Posted by nightphoenix on Jul 31, 2010 in Novels, Output

Maybe it’s because I’m on vacation. (Um, yeah, btw, we’re in North Carolina for the week with the hubby’s parents…) Hard to get any solid writing done.

Or maybe it’s because I’m writing a Saeli/Brendan conflict scene, and that’s harder to do from Saeli’s head. I dunno. It ought to be easier, because I’ve got a solid pipeline to Saeli’s internal state of mind. But for some reason, I’m having a hard time generating the necessary emotion to make this scene work. The scene needs to happen, and it needs to happen onscreen. It escalates the tension between Saeli and Brendan, so that Brendan’s later drug experimentation and subsequent explosion at Saeli makes sense. Otherwise, Brendan is going to look like he’s overreacting, and the reader isn’t going to have a clear idea why.

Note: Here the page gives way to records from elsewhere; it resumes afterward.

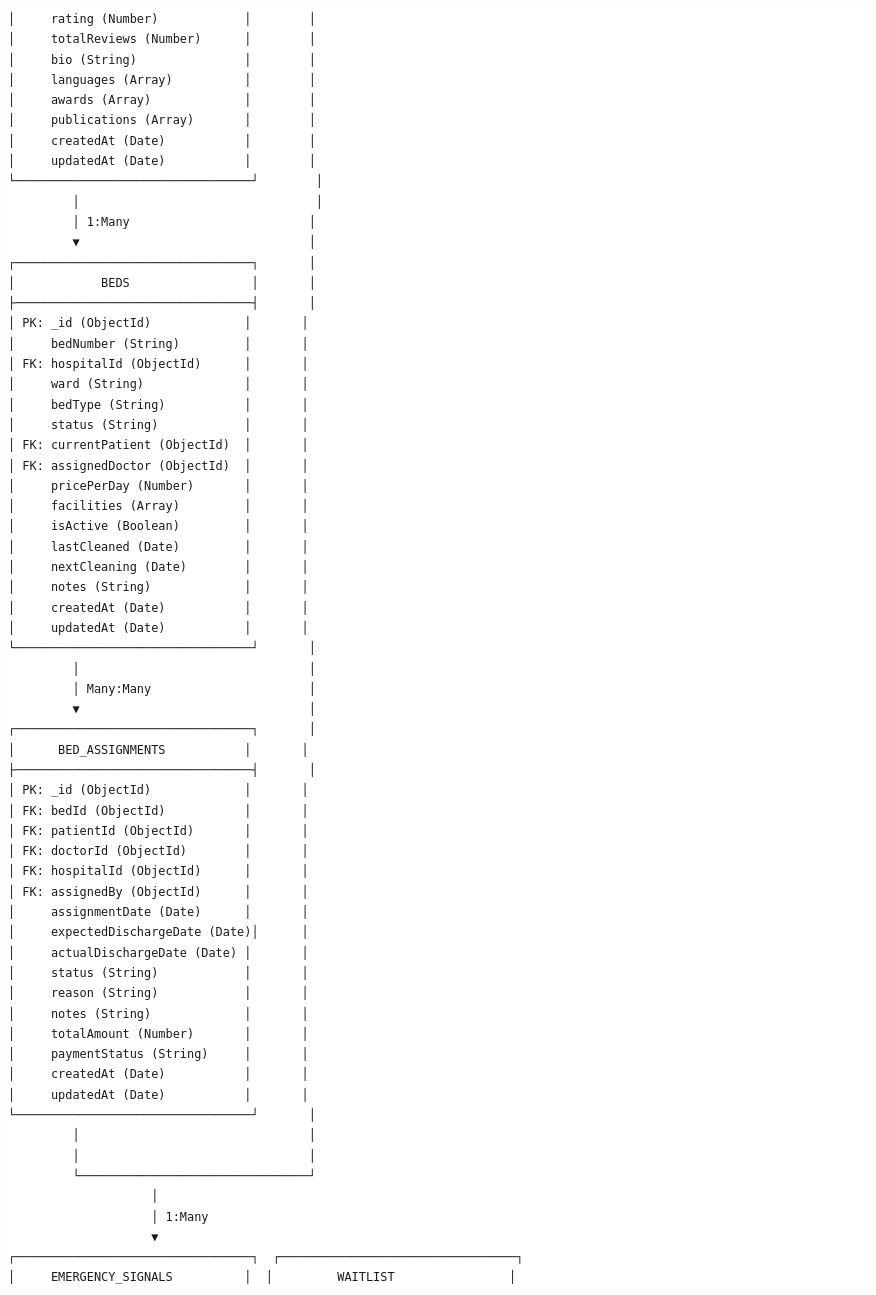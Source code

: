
 ```
│     rating (Number)            │        │
│     totalReviews (Number)      │        │
│     bio (String)               │        │
│     languages (Array)          │        │
│     awards (Array)             │        │
│     publications (Array)       │        │
│     createdAt (Date)           │        │
│     updatedAt (Date)           │        │
└─────────────────────────────────┘        │
         │                                 │
         │ 1:Many                         │
         ▼                                │
┌─────────────────────────────────┐       │
│            BEDS                 │       │
├─────────────────────────────────┤       │
│ PK: _id (ObjectId)             │       │
│     bedNumber (String)         │       │
│ FK: hospitalId (ObjectId)      │       │
│     ward (String)              │       │
│     bedType (String)           │       │
│     status (String)            │       │
│ FK: currentPatient (ObjectId)  │       │
│ FK: assignedDoctor (ObjectId)  │       │
│     pricePerDay (Number)       │       │
│     facilities (Array)         │       │
│     isActive (Boolean)         │       │
│     lastCleaned (Date)         │       │
│     nextCleaning (Date)        │       │
│     notes (String)             │       │
│     createdAt (Date)           │       │
│     updatedAt (Date)           │       │
└─────────────────────────────────┘       │
         │                                │
         │ Many:Many                      │
         ▼                                │
┌─────────────────────────────────┐       │
│      BED_ASSIGNMENTS           │       │
├─────────────────────────────────┤       │
│ PK: _id (ObjectId)             │       │
│ FK: bedId (ObjectId)           │       │
│ FK: patientId (ObjectId)       │       │
│ FK: doctorId (ObjectId)        │       │
│ FK: hospitalId (ObjectId)      │       │
│ FK: assignedBy (ObjectId)      │       │
│     assignmentDate (Date)      │       │
│     expectedDischargeDate (Date)│      │
│     actualDischargeDate (Date) │       │
│     status (String)            │       │
│     reason (String)            │       │
│     notes (String)             │       │
│     totalAmount (Number)       │       │
│     paymentStatus (String)     │       │
│     createdAt (Date)           │       │
│     updatedAt (Date)           │       │
└─────────────────────────────────┘       │
         │                                │
         │                                │
         └────────────────────────────────┘
                    │
                    │ 1:Many
                    ▼
┌─────────────────────────────────┐  ┌─────────────────────────────────┐
│     EMERGENCY_SIGNALS          │  │         WAITLIST                │
```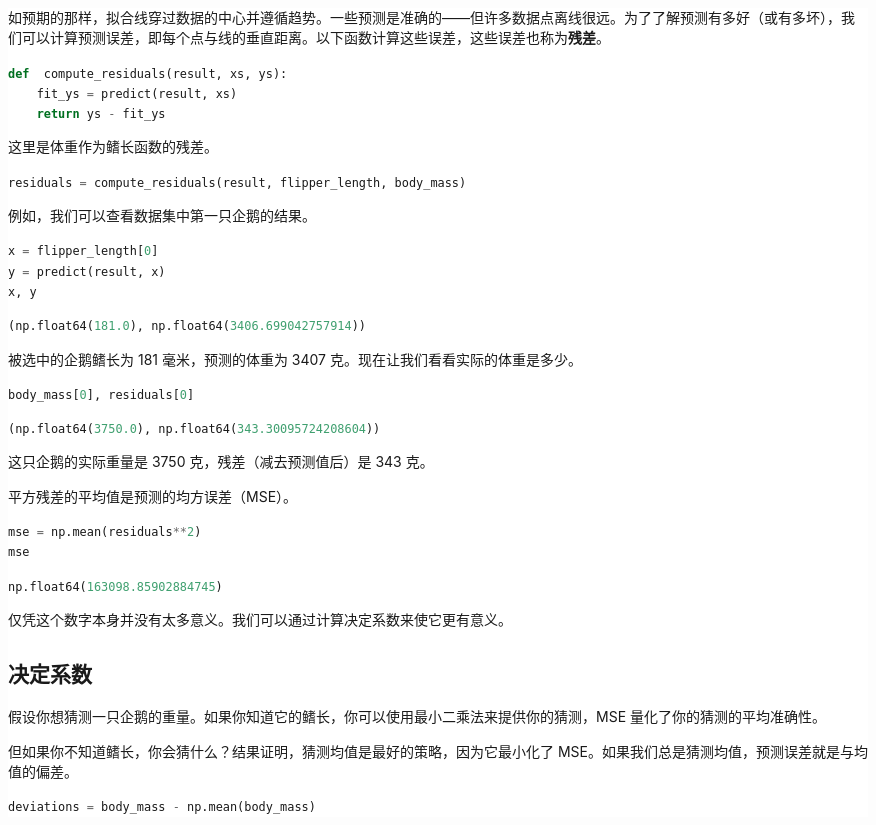 如预期的那样，拟合线穿过数据的中心并遵循趋势。一些预测是准确的——但许多数据点离线很远。为了了解预测有多好（或有多坏），我们可以计算预测误差，即每个点与线的垂直距离。以下函数计算这些误差，这些误差也称为**残差**。

```py
def  compute_residuals(result, xs, ys):
    fit_ys = predict(result, xs)
    return ys - fit_ys 
```

这里是体重作为鳍长函数的残差。

```py
residuals = compute_residuals(result, flipper_length, body_mass) 
```

例如，我们可以查看数据集中第一只企鹅的结果。

```py
x = flipper_length[0]
y = predict(result, x)
x, y 
```

```py
(np.float64(181.0), np.float64(3406.699042757914)) 
```

被选中的企鹅鳍长为 181 毫米，预测的体重为 3407 克。现在让我们看看实际的体重是多少。

```py
body_mass[0], residuals[0] 
```

```py
(np.float64(3750.0), np.float64(343.30095724208604)) 
```

这只企鹅的实际重量是 3750 克，残差（减去预测值后）是 343 克。

平方残差的平均值是预测的均方误差（MSE）。

```py
mse = np.mean(residuals**2)
mse 
```

```py
np.float64(163098.85902884745) 
```

仅凭这个数字本身并没有太多意义。我们可以通过计算决定系数来使它更有意义。

## 决定系数

假设你想猜测一只企鹅的重量。如果你知道它的鳍长，你可以使用最小二乘法来提供你的猜测，MSE 量化了你的猜测的平均准确性。

但如果你不知道鳍长，你会猜什么？结果证明，猜测均值是最好的策略，因为它最小化了 MSE。如果我们总是猜测均值，预测误差就是与均值的偏差。

```py
deviations = body_mass - np.mean(body_mass) 
```
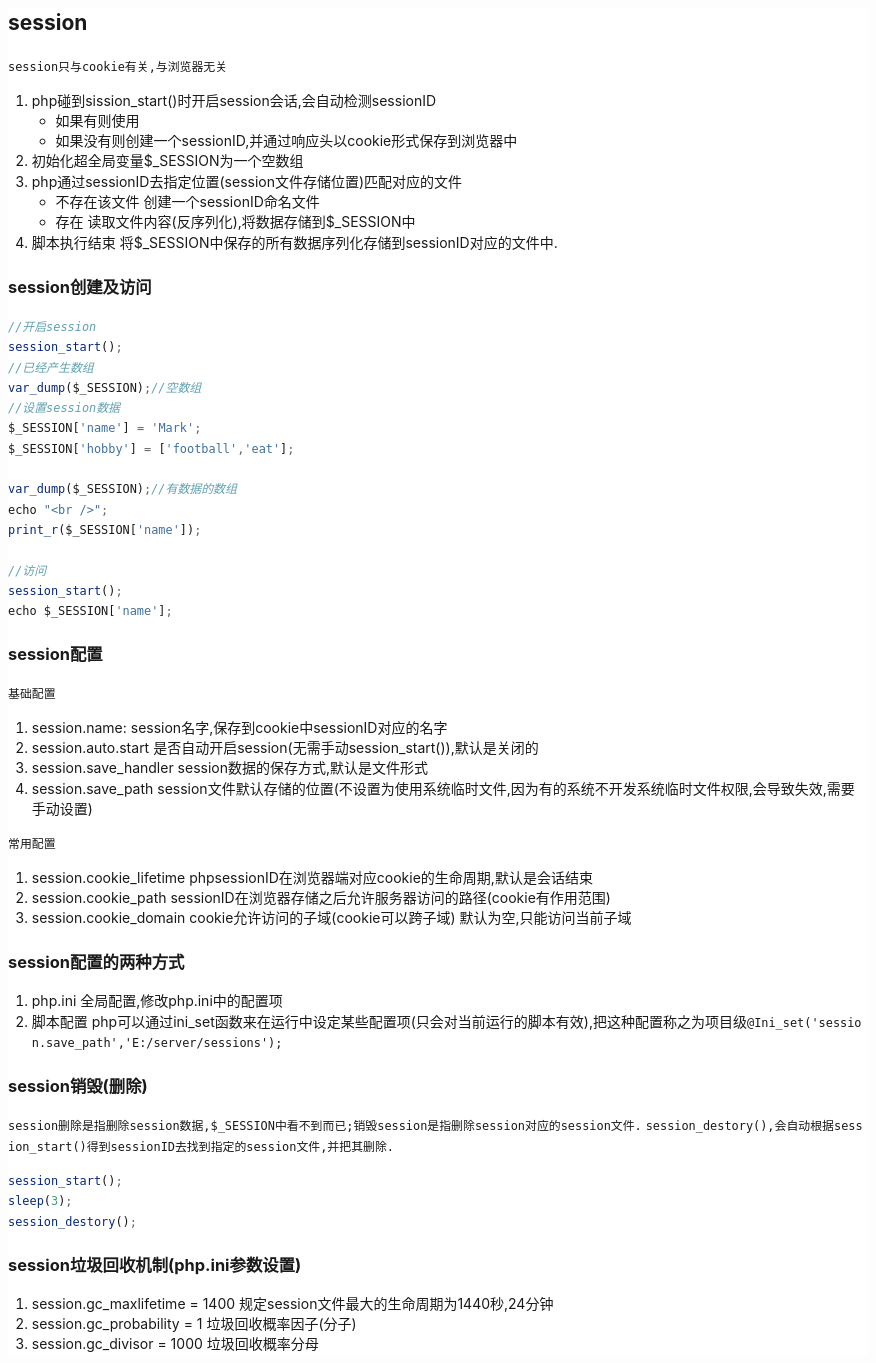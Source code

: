 ## session
`session只与cookie有关,与浏览器无关`
1. php碰到sission_start()时开启session会话,会自动检测sessionID
    - 如果有则使用
    - 如果没有则创建一个sessionID,并通过响应头以cookie形式保存到浏览器中
2. 初始化超全局变量$_SESSION为一个空数组
3. php通过sessionID去指定位置(session文件存储位置)匹配对应的文件
    - 不存在该文件 创建一个sessionID命名文件
    - 存在 读取文件内容(反序列化),将数据存储到$_SESSION中
4. 脚本执行结束 将$_SESSION中保存的所有数据序列化存储到sessionID对应的文件中.

### session创建及访问
```js
//开启session
session_start();
//已经产生数组
var_dump($_SESSION);//空数组
//设置session数据
$_SESSION['name'] = 'Mark';
$_SESSION['hobby'] = ['football','eat'];

var_dump($_SESSION);//有数据的数组
echo "<br />";
print_r($_SESSION['name']);

//访问
session_start();
echo $_SESSION['name'];
```
### session配置
`基础配置`
1. session.name: session名字,保存到cookie中sessionID对应的名字
2. session.auto.start 是否自动开启session(无需手动session_start()),默认是关闭的
3. session.save_handler session数据的保存方式,默认是文件形式
4. session.save_path session文件默认存储的位置(不设置为使用系统临时文件,因为有的系统不开发系统临时文件权限,会导致失效,需要手动设置)

`常用配置`
1. session.cookie_lifetime phpsessionID在浏览器端对应cookie的生命周期,默认是会话结束
2. session.cookie_path sessionID在浏览器存储之后允许服务器访问的路径(cookie有作用范围)
3. session.cookie_domain cookie允许访问的子域(cookie可以跨子域) 默认为空,只能访问当前子域

### session配置的两种方式
1. php.ini 全局配置,修改php.ini中的配置项
2. 脚本配置 php可以通过ini_set函数来在运行中设定某些配置项(只会对当前运行的脚本有效),把这种配置称之为项目级`@Ini_set('session.save_path','E:/server/sessions');`

### session销毁(删除)
`session删除是指删除session数据,$_SESSION中看不到而已;销毁session是指删除session对应的session文件.`
`session_destory(),会自动根据session_start()得到sessionID去找到指定的session文件,并把其删除.`
```js
session_start();
sleep(3);
session_destory();
```
### session垃圾回收机制(php.ini参数设置)
1. session.gc_maxlifetime = 1400 规定session文件最大的生命周期为1440秒,24分钟
2. session.gc_probability = 1 垃圾回收概率因子(分子)
3. session.gc_divisor     = 1000 垃圾回收概率分母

However, maybe I’m trying to milk it too much. Maybe it needs to be extremely short, and maybe Brendan actually holds back a lot of what he’d like to say. I was going to have this fight undermine a lot of the confidence Saeli has just gained in Raphel…but reading that just now, I’m realizing that I can’t do that. I mean, we’ve just had a big reveal in the story. I’ve turned Saeli’s world upside down, and she needs to ride that for a while. Her thoughts need to marinate before I dump the next big thing on her.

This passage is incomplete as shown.